• **Activity**: Look through the data below. Collect every line where the word "Mémoire" occurs.

************

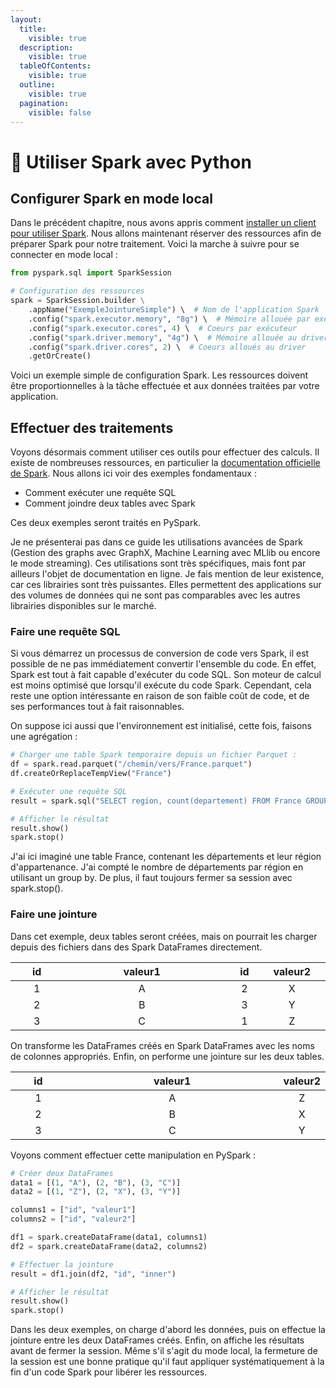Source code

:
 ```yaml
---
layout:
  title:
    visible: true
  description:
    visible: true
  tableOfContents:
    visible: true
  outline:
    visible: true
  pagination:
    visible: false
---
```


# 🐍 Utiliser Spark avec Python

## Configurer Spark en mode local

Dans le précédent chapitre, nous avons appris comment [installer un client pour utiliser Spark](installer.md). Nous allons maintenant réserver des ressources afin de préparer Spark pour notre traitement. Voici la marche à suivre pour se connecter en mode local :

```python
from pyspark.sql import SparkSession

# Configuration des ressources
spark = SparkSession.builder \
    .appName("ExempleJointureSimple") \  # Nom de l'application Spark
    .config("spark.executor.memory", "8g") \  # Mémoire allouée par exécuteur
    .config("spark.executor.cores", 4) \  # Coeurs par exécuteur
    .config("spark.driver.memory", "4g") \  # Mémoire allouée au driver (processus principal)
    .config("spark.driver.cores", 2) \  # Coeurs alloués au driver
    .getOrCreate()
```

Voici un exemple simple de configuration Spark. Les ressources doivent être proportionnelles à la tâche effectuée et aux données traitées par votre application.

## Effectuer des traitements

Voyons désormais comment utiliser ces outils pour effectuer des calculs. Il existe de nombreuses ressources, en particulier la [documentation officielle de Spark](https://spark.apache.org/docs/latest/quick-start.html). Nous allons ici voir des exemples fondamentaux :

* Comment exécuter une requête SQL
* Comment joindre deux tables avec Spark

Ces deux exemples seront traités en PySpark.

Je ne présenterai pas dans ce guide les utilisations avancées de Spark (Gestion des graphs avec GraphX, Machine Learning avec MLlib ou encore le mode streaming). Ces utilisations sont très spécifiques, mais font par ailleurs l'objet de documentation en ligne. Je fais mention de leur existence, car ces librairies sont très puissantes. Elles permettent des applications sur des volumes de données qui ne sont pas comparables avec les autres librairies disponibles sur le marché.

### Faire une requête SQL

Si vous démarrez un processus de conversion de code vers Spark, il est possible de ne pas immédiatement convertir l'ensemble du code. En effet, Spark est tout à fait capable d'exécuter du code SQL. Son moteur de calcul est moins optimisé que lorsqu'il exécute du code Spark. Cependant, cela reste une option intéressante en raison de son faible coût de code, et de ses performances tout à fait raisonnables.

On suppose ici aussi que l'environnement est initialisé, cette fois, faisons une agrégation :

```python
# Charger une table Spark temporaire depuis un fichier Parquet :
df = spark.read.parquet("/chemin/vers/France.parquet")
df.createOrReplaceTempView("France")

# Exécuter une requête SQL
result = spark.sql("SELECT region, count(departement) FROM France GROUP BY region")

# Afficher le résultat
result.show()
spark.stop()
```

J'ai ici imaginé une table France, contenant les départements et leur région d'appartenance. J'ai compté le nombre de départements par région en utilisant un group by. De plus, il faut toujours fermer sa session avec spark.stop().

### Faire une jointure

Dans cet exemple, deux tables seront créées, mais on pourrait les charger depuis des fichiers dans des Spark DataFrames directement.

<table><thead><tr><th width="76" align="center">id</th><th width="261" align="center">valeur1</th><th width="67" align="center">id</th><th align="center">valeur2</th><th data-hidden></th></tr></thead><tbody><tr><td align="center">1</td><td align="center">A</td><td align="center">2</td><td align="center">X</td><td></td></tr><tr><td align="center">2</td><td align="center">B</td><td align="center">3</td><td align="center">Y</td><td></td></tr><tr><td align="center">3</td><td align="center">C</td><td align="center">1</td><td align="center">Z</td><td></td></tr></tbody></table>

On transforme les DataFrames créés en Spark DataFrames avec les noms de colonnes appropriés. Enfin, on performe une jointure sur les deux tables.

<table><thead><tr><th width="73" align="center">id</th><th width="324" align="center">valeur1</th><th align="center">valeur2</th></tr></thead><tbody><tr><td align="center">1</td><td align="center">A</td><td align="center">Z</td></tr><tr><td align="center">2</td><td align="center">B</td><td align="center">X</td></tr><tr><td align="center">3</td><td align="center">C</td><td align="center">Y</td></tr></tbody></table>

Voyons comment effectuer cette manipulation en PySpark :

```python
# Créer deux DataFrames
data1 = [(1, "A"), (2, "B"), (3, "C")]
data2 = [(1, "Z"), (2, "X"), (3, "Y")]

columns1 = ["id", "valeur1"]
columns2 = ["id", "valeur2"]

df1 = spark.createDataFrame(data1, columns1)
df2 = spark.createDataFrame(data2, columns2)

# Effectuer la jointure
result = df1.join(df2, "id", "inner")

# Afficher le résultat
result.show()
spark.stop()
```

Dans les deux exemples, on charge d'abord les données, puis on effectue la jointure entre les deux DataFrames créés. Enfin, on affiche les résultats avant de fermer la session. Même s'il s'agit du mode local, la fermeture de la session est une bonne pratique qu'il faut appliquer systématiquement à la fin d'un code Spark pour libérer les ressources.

************

• **Response box**:
    .config("spark.executor.memory", "8g") \  # Mémoire allouée par exécuteur
    .config("spark.driver.memory", "4g") \  # Mémoire allouée au driver (processus principal)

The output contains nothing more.